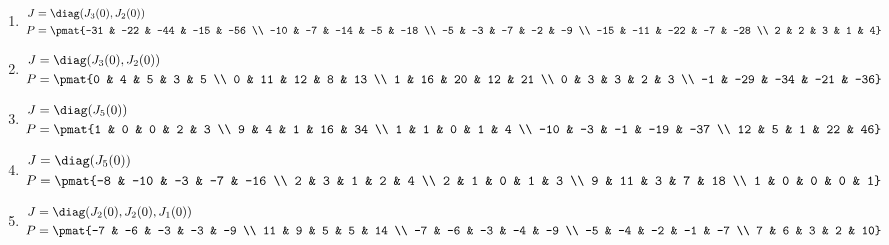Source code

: \begin{enumerate}
\item

\begin{align*}
J &= \diag(J_{3}(0), J_{2}(0))\\
P &= \pmat{-31 & -22 & -44 & -15 & -56 \\ -10 & -7 & -14 & -5 & -18 \\ -5 & -3 & -7 & -2 & -9 \\ -15 & -11 & -22 & -7 & -28 \\ 2 & 2 & 3 & 1 & 4}
\end{align*}

\item

\begin{align*}
J &= \diag(J_{3}(0), J_{2}(0))\\
P &= \pmat{0 & 4 & 5 & 3 & 5 \\ 0 & 11 & 12 & 8 & 13 \\ 1 & 16 & 20 & 12 & 21 \\ 0 & 3 & 3 & 2 & 3 \\ -1 & -29 & -34 & -21 & -36}
\end{align*}

\item

\begin{align*}
J &= \diag(J_{5}(0))\\
P &= \pmat{1 & 0 & 0 & 2 & 3 \\ 9 & 4 & 1 & 16 & 34 \\ 1 & 1 & 0 & 1 & 4 \\ -10 & -3 & -1 & -19 & -37 \\ 12 & 5 & 1 & 22 & 46}
\end{align*}

\item

\begin{align*}
J &= \diag(J_{5}(0))\\
P &= \pmat{-8 & -10 & -3 & -7 & -16 \\ 2 & 3 & 1 & 2 & 4 \\ 2 & 1 & 0 & 1 & 3 \\ 9 & 11 & 3 & 7 & 18 \\ 1 & 0 & 0 & 0 & 1}
\end{align*}

\item

\begin{align*}
J &= \diag(J_{2}(0), J_{2}(0), J_{1}(0))\\
P &= \pmat{-7 & -6 & -3 & -3 & -9 \\ 11 & 9 & 5 & 5 & 14 \\ -7 & -6 & -3 & -4 & -9 \\ -5 & -4 & -2 & -1 & -7 \\ 7 & 6 & 3 & 2 & 10}
\end{align*}


\end{enumerate}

____________________

▶ _What the task requires_: Output each record exactly as it appears, but not the pictures.

▶ _Solved problem_:
Source code

: \begin{enumerate}
\item

\begin{align*}
J &= \diag(J_{3}(0), J_{2}(0))\\
P &= \pmat{-31 & -22 & -44 & -15 & -56 \\ -10 & -7 & -14 & -5 & -18 \\ -5 & -3 & -7 & -2 & -9 \\ -15 & -11 & -22 & -7 & -28 \\ 2 & 2 & 3 & 1 & 4}
\end{align*}

\item

\begin{align*}
J &= \diag(J_{3}(0), J_{2}(0))\\
P &= \pmat{0 & 4 & 5 & 3 & 5 \\ 0 & 11 & 12 & 8 & 13 \\ 1 & 16 & 20 & 12 & 21 \\ 0 & 3 & 3 & 2 & 3 \\ -1 & -29 & -34 & -21 & -36}
\end{align*}

\item

\begin{align*}
J &= \diag(J_{5}(0))\\
P &= \pmat{1 & 0 & 0 & 2 & 3 \\ 9 & 4 & 1 & 16 & 34 \\ 1 & 1 & 0 & 1 & 4 \\ -10 & -3 & -1 & -19 & -37 \\ 12 & 5 & 1 & 22 & 46}
\end{align*}

\item

\begin{align*}
J &= \diag(J_{5}(0))\\
P &= \pmat{-8 & -10 & -3 & -7 & -16 \\ 2 & 3 & 1 & 2 & 4 \\ 2 & 1 & 0 & 1 & 3 \\ 9 & 11 & 3 & 7 & 18 \\ 1 & 0 & 0 & 0 & 1}
\end{align*}

\item

\begin{align*}
J &= \diag(J_{2}(0), J_{2}(0), J_{1}(0))\\
P &= \pmat{-7 & -6 & -3 & -3 & -9 \\ 11 & 9 & 5 & 5 & 14 \\ -7 & -6 & -3 & -4 & -9 \\ -5 & -4 & -2 & -1 & -7 \\ 7 & 6 & 3 & 2 & 10}
\end{align*}


\end{enumerate}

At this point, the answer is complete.